Saved data entries
▼

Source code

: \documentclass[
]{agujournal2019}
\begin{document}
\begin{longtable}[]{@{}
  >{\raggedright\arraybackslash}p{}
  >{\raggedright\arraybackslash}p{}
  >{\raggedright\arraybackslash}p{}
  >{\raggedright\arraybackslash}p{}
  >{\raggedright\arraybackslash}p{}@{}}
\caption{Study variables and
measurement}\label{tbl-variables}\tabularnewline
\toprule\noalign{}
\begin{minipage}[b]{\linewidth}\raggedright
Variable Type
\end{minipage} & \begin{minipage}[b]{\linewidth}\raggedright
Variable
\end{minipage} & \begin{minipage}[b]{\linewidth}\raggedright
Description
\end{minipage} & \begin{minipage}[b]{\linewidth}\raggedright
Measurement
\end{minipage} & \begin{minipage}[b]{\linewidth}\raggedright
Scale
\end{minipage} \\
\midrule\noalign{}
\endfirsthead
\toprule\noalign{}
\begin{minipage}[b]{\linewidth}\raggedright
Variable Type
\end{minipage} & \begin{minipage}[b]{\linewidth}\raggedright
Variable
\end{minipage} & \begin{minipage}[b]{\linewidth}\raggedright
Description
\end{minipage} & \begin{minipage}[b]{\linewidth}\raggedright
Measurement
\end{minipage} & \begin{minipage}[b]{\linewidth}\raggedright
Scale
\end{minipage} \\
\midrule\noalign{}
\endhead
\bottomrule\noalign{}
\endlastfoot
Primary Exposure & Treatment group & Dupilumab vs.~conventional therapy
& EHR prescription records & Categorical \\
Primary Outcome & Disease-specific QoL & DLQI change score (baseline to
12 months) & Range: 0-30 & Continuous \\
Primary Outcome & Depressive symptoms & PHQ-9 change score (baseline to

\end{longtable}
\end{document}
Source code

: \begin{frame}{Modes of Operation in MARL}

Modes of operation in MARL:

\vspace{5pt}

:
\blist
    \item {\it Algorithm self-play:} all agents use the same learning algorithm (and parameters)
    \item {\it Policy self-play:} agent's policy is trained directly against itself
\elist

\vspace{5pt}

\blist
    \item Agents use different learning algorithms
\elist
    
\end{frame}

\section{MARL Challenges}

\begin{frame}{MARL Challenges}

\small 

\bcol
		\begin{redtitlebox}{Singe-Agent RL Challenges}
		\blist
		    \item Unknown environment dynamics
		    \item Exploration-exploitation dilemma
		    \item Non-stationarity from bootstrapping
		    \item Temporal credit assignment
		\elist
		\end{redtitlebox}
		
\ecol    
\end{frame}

▲

Print each record word for word.

Source code

: \documentclass[
]{agujournal2019}
\begin{document}
\begin{longtable}[]{@{}
  >{\raggedright\arraybackslash}p{}
  >{\raggedright\arraybackslash}p{}
  >{\raggedright\arraybackslash}p{}
  >{\raggedright\arraybackslash}p{}
  >{\raggedright\arraybackslash}p{}@{}}
\caption{Study variables and
measurement}\label{tbl-variables}\tabularnewline
\toprule\noalign{}
\begin{minipage}[b]{\linewidth}\raggedright
Variable Type
\end{minipage} & \begin{minipage}[b]{\linewidth}\raggedright
Variable
\end{minipage} & \begin{minipage}[b]{\linewidth}\raggedright
Description
\end{minipage} & \begin{minipage}[b]{\linewidth}\raggedright
Measurement
\end{minipage} & \begin{minipage}[b]{\linewidth}\raggedright
Scale
\end{minipage} \\
\midrule\noalign{}
\endfirsthead
\toprule\noalign{}
\begin{minipage}[b]{\linewidth}\raggedright
Variable Type
\end{minipage} & \begin{minipage}[b]{\linewidth}\raggedright
Variable
\end{minipage} & \begin{minipage}[b]{\linewidth}\raggedright
Description
\end{minipage} & \begin{minipage}[b]{\linewidth}\raggedright
Measurement
\end{minipage} & \begin{minipage}[b]{\linewidth}\raggedright
Scale
\end{minipage} \\
\midrule\noalign{}
\endhead
\bottomrule\noalign{}
\endlastfoot
Primary Exposure & Treatment group & Dupilumab vs.~conventional therapy
& EHR prescription records & Categorical \\
Primary Outcome & Disease-specific QoL & DLQI change score (baseline to
12 months) & Range: 0-30 & Continuous \\
Primary Outcome & Depressive symptoms & PHQ-9 change score (baseline to

\end{longtable}
\end{document}
Source code

: \begin{frame}{Modes of Operation in MARL}

Modes of operation in MARL:

\vspace{5pt}

:
\blist
    \item {\it Algorithm self-play:} all agents use the same learning algorithm (and parameters)
    \item {\it Policy self-play:} agent's policy is trained directly against itself
\elist

\vspace{5pt}

\blist
    \item Agents use different learning algorithms
\elist
    
\end{frame}

\section{MARL Challenges}

\begin{frame}{MARL Challenges}

\small 

\bcol
		\begin{redtitlebox}{Singe-Agent RL Challenges}
		\blist
		    \item Unknown environment dynamics
		    \item Exploration-exploitation dilemma
		    \item Non-stationarity from bootstrapping
		    \item Temporal credit assignment
		\elist
		\end{redtitlebox}
		
\ecol    
\end{frame}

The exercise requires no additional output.